The RCC's directors are Christof Mauch of LMU Munich and Helmuth Trischler of the Deutsches Museum. Since the introduction of the LMU Chair of Environmental Humanities in 2023, Sonja Dümpelmann has also joined the RCC as a director. [2] [3]

Research

The Rachel Carson Center facilitates research on the interaction between human agents and nature. Its goal is to strengthen the role of the humanities in current political and scientific debates about the environment. While the center is located in Munich, Germany, its working language is English and the RCC's staff and fellows come from all over the world.

Generally, the center hosts a rotating group of nine international Landhaus fellows, who live at the RCC Landhaus at Hermannsdorfer Landwerkstätten during their fellowship. [4] In April 2024, the fellows will be joined by a non-academic writer-in-residence. [5]

Besides the funded fellowship program, the RCC hosts a number of postgraduate programs. This includes the structured Doctoral Program Environment and Society (ProEnviron), [6] the Master of Arts Environment and Society, [7] a certificate program for Master students in Environmental Studies, [8] and the International Doctorate Program Rethinking Environment (IDK), which is organized in cooperation with the Environmental Science Center at the University of Augsburg. [9]

To share and discuss the work of its researchers and visitors, the RCC hosts a series of public colloquia, conferences, and workshops. The center’s outreach program also includes the development of exhibitions in collaboration with the Deutsches Museum. [10]
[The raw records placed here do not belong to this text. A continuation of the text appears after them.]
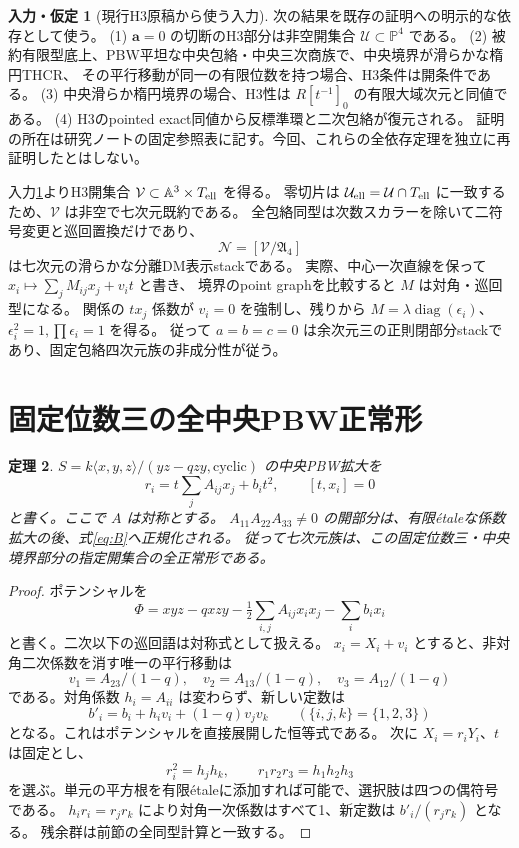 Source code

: \documentclass[11pt,a4paper]{ltjsarticle}
\newtheorem{theorem}{定理}[section]
\theoremstyle{definition}\newtheorem{definition}[theorem]{定義}
\newtheorem{assumption}[theorem]{入力・仮定}
\theoremstyle{remark}\newtheorem{remark}[theorem]{注意}
\renewcommand{\AA}{\mathbb A}
\newcommand{\PP}{\mathbb P}
\begin{document}
\begin{assumption}[現行H3原稿から使う入力]\label{ass:recognition}
次の結果を既存の証明への明示的な依存として使う。
(1) $\mathbf a=0$ の切断のH3部分は非空開集合 $\mathcal U\subset\PP^4$ である。
(2) 被約有限型底上、PBW平坦な中央包絡・中央三次商族で、中央境界が滑らかな楕円THCR、
その平行移動が同一の有限位数を持つ場合、H3条件は開条件である。
(3) 中央滑らか楕円境界の場合、H3性は $R[t^{-1}]_0$ の有限大域次元と同値である。
(4) H3のpointed exact同値から反標準環と二次包絡が復元される。
証明の所在は研究ノートの固定参照表に記す。今回、これらの全依存定理を独立に再証明したとはしない。
\end{assumption}

入力\ref{ass:recognition}よりH3開集合 $\mathcal V\subset\AA^3\times T_{\rm ell}$ を得る。
零切片は $\mathcal U_{\rm ell}=\mathcal U\cap T_{\rm ell}$ に一致するため、$\mathcal V$ は非空で七次元既約である。
全包絡同型は次数スカラーを除いて二符号変更と巡回置換だけであり、
\begin{equation}\label{eq:N}
\mathcal N=[\mathcal V/\mathfrak A_4]
\end{equation}
は七次元の滑らかな分離DM表示stackである。
実際、中心一次直線を保って $x_i\mapsto\sum_jM_{ij}x_j+v_it$ と書き、
境界のpoint graphを比較すると $M$ は対角・巡回型になる。
関係の $tx_j$ 係数が $v_i=0$ を強制し、残りから
$M=\lambda\operatorname{diag}(\epsilon_i)$、$\epsilon_i^2=1,\prod\epsilon_i=1$ を得る。
従って $a=b=c=0$ は余次元三の正則閉部分stackであり、固定包絡四次元族の非成分性が従う。

\section{固定位数三の全中央PBW正常形}\label{sec:normal}
\begin{theorem}\label{thm:normal}
$S=k\langle x,y,z\rangle/(yz-qzy,\mathrm{cyclic})$ の中央PBW拡大を
\[
r_i=t\sum_jA_{ij}x_j+b_it^2,\qquad [t,x_i]=0
\]
と書く。ここで $A$ は対称とする。
$A_{11}A_{22}A_{33}\ne0$ の開部分は、有限\'{e}taleな係数拡大の後、式\eqref{eq:B}へ正規化される。
従って七次元族は、この固定位数三・中央境界部分の指定開集合の全正常形である。
\end{theorem}
\begin{proof}
ポテンシャルを
\[
\Phi=xyz-qxzy-\tfrac12\sum_{i,j}A_{ij}x_ix_j-\sum_i b_ix_i
\]
と書く。二次以下の巡回語は対称式として扱える。
$x_i=X_i+v_i$ とすると、非対角二次係数を消す唯一の平行移動は
\[
v_1=A_{23}/(1-q),\quad v_2=A_{13}/(1-q),\quad v_3=A_{12}/(1-q)
\]
である。対角係数 $h_i=A_{ii}$ は変わらず、新しい定数は
\[
b'_i=b_i+h_iv_i+(1-q)v_jv_k\qquad(\{i,j,k\}=\{1,2,3\})
\]
となる。これはポテンシャルを直接展開した恒等式である。
次に $X_i=r_iY_i$、$t$ は固定とし、
\[
r_i^2=h_jh_k,\qquad r_1r_2r_3=h_1h_2h_3
\]
を選ぶ。単元の平方根を有限\'{e}taleに添加すれば可能で、選択肢は四つの偶符号である。
$h_ir_i=r_jr_k$ により対角一次係数はすべて1、新定数は $b'_i/(r_jr_k)$ となる。
残余群は前節の全同型計算と一致する。
\end{proof}
\end{document}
The RCC has tight connections to its partner institutions all across the world, including Madison, Pécs, Beijing, Tallinn, Venice, Vienna, and Zurich. [11]

Outreach

The Rachel Carson Center is represented in print through Environment in History: International Perspectives , an English-language book series developed in collaboration with the European Society for Environmental History (ESEH) and published by Berghahn Books and through Umwelt und Gesellschaft (Environment and Society), a German-language series with Vandenhoeck & Ruprecht.

The RCC also curates the Environment and Society Portal, a gateway platform that aims to make digitized environmental humanities resources and interpretive exhibitions more accessible to academics and the public at large. [12] In addition, the RCC has two ongoing online publications, Arcadia and Springs: The Rachel Carson Center Review. [13] [14]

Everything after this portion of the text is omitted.